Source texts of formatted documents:
^^^^^^^^^^^^^^^^

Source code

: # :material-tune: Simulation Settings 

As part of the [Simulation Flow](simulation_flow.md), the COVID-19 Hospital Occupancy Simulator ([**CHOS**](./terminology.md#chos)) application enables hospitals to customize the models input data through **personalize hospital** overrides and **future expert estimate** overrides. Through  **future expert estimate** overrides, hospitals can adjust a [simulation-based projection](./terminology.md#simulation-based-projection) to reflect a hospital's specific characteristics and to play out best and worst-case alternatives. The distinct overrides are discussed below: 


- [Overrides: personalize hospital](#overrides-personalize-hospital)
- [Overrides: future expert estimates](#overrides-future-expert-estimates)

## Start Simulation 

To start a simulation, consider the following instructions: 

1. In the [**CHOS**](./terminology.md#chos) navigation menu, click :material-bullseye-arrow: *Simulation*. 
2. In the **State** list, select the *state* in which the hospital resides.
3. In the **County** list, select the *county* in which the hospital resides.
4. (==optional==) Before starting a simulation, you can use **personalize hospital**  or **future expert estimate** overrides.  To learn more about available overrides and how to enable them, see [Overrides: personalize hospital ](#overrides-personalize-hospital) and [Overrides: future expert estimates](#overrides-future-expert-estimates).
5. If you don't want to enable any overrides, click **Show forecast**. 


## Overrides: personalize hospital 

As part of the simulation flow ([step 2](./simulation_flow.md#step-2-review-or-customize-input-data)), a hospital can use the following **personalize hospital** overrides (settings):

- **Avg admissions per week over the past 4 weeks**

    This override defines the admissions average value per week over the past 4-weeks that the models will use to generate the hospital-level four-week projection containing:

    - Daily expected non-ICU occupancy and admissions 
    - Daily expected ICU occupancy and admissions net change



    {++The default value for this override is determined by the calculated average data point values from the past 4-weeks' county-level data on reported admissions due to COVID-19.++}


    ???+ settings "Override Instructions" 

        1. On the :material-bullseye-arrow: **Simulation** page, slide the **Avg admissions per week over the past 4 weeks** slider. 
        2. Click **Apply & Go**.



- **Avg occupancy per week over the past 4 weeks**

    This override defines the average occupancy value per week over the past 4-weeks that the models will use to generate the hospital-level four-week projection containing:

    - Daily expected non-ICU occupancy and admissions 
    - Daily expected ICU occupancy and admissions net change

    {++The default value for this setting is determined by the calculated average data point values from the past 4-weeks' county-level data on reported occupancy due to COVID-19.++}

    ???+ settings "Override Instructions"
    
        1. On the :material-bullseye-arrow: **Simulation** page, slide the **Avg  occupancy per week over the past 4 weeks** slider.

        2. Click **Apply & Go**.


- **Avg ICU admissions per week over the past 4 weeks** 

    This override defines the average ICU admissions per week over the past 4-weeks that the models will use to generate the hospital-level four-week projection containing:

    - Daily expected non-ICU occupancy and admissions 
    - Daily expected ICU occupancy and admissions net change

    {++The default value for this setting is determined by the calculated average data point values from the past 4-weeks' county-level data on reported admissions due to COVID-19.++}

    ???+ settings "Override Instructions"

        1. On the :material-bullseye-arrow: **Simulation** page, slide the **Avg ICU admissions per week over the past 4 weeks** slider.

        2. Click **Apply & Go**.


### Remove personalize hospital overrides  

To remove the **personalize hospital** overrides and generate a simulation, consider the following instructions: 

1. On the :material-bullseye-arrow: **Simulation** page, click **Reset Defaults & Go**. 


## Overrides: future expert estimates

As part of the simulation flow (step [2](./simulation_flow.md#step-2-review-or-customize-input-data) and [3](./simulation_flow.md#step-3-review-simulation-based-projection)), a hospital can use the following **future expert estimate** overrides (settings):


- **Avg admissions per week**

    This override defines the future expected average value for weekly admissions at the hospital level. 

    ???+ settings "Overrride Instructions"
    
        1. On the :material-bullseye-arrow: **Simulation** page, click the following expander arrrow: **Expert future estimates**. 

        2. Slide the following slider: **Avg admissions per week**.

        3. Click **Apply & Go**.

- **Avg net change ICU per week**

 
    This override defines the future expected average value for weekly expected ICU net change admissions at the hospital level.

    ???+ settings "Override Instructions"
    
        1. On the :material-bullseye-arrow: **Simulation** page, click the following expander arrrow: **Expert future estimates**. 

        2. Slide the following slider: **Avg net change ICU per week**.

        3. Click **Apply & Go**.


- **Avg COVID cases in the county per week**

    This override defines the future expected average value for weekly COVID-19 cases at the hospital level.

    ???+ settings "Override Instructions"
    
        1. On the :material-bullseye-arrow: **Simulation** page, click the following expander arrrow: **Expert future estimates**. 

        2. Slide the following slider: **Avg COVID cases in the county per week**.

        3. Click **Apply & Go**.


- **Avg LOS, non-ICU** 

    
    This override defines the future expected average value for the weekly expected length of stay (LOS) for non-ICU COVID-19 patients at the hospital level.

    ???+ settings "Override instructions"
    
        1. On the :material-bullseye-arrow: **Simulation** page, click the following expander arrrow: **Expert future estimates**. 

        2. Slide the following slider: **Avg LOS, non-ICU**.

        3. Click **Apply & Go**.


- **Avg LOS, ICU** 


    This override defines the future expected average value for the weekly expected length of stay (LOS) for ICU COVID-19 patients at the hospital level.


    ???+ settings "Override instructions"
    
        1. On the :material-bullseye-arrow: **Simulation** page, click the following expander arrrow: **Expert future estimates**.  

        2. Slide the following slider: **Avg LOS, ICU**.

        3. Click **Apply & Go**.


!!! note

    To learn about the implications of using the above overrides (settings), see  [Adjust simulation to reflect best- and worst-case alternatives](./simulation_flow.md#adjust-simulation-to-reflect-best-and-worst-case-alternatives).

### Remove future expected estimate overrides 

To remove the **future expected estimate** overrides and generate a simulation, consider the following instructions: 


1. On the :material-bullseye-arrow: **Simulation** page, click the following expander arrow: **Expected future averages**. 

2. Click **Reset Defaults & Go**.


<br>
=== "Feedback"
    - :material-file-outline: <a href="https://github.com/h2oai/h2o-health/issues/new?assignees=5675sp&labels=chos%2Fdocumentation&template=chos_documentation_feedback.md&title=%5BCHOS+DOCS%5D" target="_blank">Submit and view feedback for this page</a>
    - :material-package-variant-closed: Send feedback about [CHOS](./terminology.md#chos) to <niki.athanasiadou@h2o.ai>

^^^^^^^^^^^^^^^^

Copy out the entries. Leave every line exactly as it is.

Source code

: # :material-tune: Simulation Settings 

As part of the [Simulation Flow](simulation_flow.md), the COVID-19 Hospital Occupancy Simulator ([**CHOS**](./terminology.md#chos)) application enables hospitals to customize the models input data through **personalize hospital** overrides and **future expert estimate** overrides. Through  **future expert estimate** overrides, hospitals can adjust a [simulation-based projection](./terminology.md#simulation-based-projection) to reflect a hospital's specific characteristics and to play out best and worst-case alternatives. The distinct overrides are discussed below: 


- [Overrides: personalize hospital](#overrides-personalize-hospital)
- [Overrides: future expert estimates](#overrides-future-expert-estimates)

## Start Simulation 

To start a simulation, consider the following instructions: 

1. In the [**CHOS**](./terminology.md#chos) navigation menu, click :material-bullseye-arrow: *Simulation*. 
2. In the **State** list, select the *state* in which the hospital resides.
3. In the **County** list, select the *county* in which the hospital resides.
4. (==optional==) Before starting a simulation, you can use **personalize hospital**  or **future expert estimate** overrides.  To learn more about available overrides and how to enable them, see [Overrides: personalize hospital ](#overrides-personalize-hospital) and [Overrides: future expert estimates](#overrides-future-expert-estimates).
5. If you don't want to enable any overrides, click **Show forecast**. 


## Overrides: personalize hospital 

As part of the simulation flow ([step 2](./simulation_flow.md#step-2-review-or-customize-input-data)), a hospital can use the following **personalize hospital** overrides (settings):

- **Avg admissions per week over the past 4 weeks**

    This override defines the admissions average value per week over the past 4-weeks that the models will use to generate the hospital-level four-week projection containing:

    - Daily expected non-ICU occupancy and admissions 
    - Daily expected ICU occupancy and admissions net change



    {++The default value for this override is determined by the calculated average data point values from the past 4-weeks' county-level data on reported admissions due to COVID-19.++}


    ???+ settings "Override Instructions" 

        1. On the :material-bullseye-arrow: **Simulation** page, slide the **Avg admissions per week over the past 4 weeks** slider. 
        2. Click **Apply & Go**.



- **Avg occupancy per week over the past 4 weeks**

    This override defines the average occupancy value per week over the past 4-weeks that the models will use to generate the hospital-level four-week projection containing:

    - Daily expected non-ICU occupancy and admissions 
    - Daily expected ICU occupancy and admissions net change

    {++The default value for this setting is determined by the calculated average data point values from the past 4-weeks' county-level data on reported occupancy due to COVID-19.++}

    ???+ settings "Override Instructions"
    
        1. On the :material-bullseye-arrow: **Simulation** page, slide the **Avg  occupancy per week over the past 4 weeks** slider.

        2. Click **Apply & Go**.


- **Avg ICU admissions per week over the past 4 weeks** 

    This override defines the average ICU admissions per week over the past 4-weeks that the models will use to generate the hospital-level four-week projection containing:

    - Daily expected non-ICU occupancy and admissions 
    - Daily expected ICU occupancy and admissions net change

    {++The default value for this setting is determined by the calculated average data point values from the past 4-weeks' county-level data on reported admissions due to COVID-19.++}

    ???+ settings "Override Instructions"

        1. On the :material-bullseye-arrow: **Simulation** page, slide the **Avg ICU admissions per week over the past 4 weeks** slider.

        2. Click **Apply & Go**.


### Remove personalize hospital overrides  

To remove the **personalize hospital** overrides and generate a simulation, consider the following instructions: 

1. On the :material-bullseye-arrow: **Simulation** page, click **Reset Defaults & Go**. 


## Overrides: future expert estimates

As part of the simulation flow (step [2](./simulation_flow.md#step-2-review-or-customize-input-data) and [3](./simulation_flow.md#step-3-review-simulation-based-projection)), a hospital can use the following **future expert estimate** overrides (settings):


- **Avg admissions per week**

    This override defines the future expected average value for weekly admissions at the hospital level. 

    ???+ settings "Overrride Instructions"
    
        1. On the :material-bullseye-arrow: **Simulation** page, click the following expander arrrow: **Expert future estimates**. 

        2. Slide the following slider: **Avg admissions per week**.

        3. Click **Apply & Go**.

- **Avg net change ICU per week**

 
    This override defines the future expected average value for weekly expected ICU net change admissions at the hospital level.

    ???+ settings "Override Instructions"
    
        1. On the :material-bullseye-arrow: **Simulation** page, click the following expander arrrow: **Expert future estimates**. 

        2. Slide the following slider: **Avg net change ICU per week**.

        3. Click **Apply & Go**.


- **Avg COVID cases in the county per week**

    This override defines the future expected average value for weekly COVID-19 cases at the hospital level.

    ???+ settings "Override Instructions"
    
        1. On the :material-bullseye-arrow: **Simulation** page, click the following expander arrrow: **Expert future estimates**. 

        2. Slide the following slider: **Avg COVID cases in the county per week**.

        3. Click **Apply & Go**.


- **Avg LOS, non-ICU** 

    
    This override defines the future expected average value for the weekly expected length of stay (LOS) for non-ICU COVID-19 patients at the hospital level.

    ???+ settings "Override instructions"
    
        1. On the :material-bullseye-arrow: **Simulation** page, click the following expander arrrow: **Expert future estimates**. 

        2. Slide the following slider: **Avg LOS, non-ICU**.

        3. Click **Apply & Go**.


- **Avg LOS, ICU** 


    This override defines the future expected average value for the weekly expected length of stay (LOS) for ICU COVID-19 patients at the hospital level.


    ???+ settings "Override instructions"
    
        1. On the :material-bullseye-arrow: **Simulation** page, click the following expander arrrow: **Expert future estimates**.  

        2. Slide the following slider: **Avg LOS, ICU**.

        3. Click **Apply & Go**.


!!! note

    To learn about the implications of using the above overrides (settings), see  [Adjust simulation to reflect best- and worst-case alternatives](./simulation_flow.md#adjust-simulation-to-reflect-best-and-worst-case-alternatives).

### Remove future expected estimate overrides 

To remove the **future expected estimate** overrides and generate a simulation, consider the following instructions: 


1. On the :material-bullseye-arrow: **Simulation** page, click the following expander arrow: **Expected future averages**. 

2. Click **Reset Defaults & Go**.


<br>
=== "Feedback"
    - :material-file-outline: <a href="https://github.com/h2oai/h2o-health/issues/new?assignees=5675sp&labels=chos%2Fdocumentation&template=chos_documentation_feedback.md&title=%5BCHOS+DOCS%5D" target="_blank">Submit and view feedback for this page</a>
    - :material-package-variant-closed: Send feedback about [CHOS](./terminology.md#chos) to <niki.athanasiadou@h2o.ai>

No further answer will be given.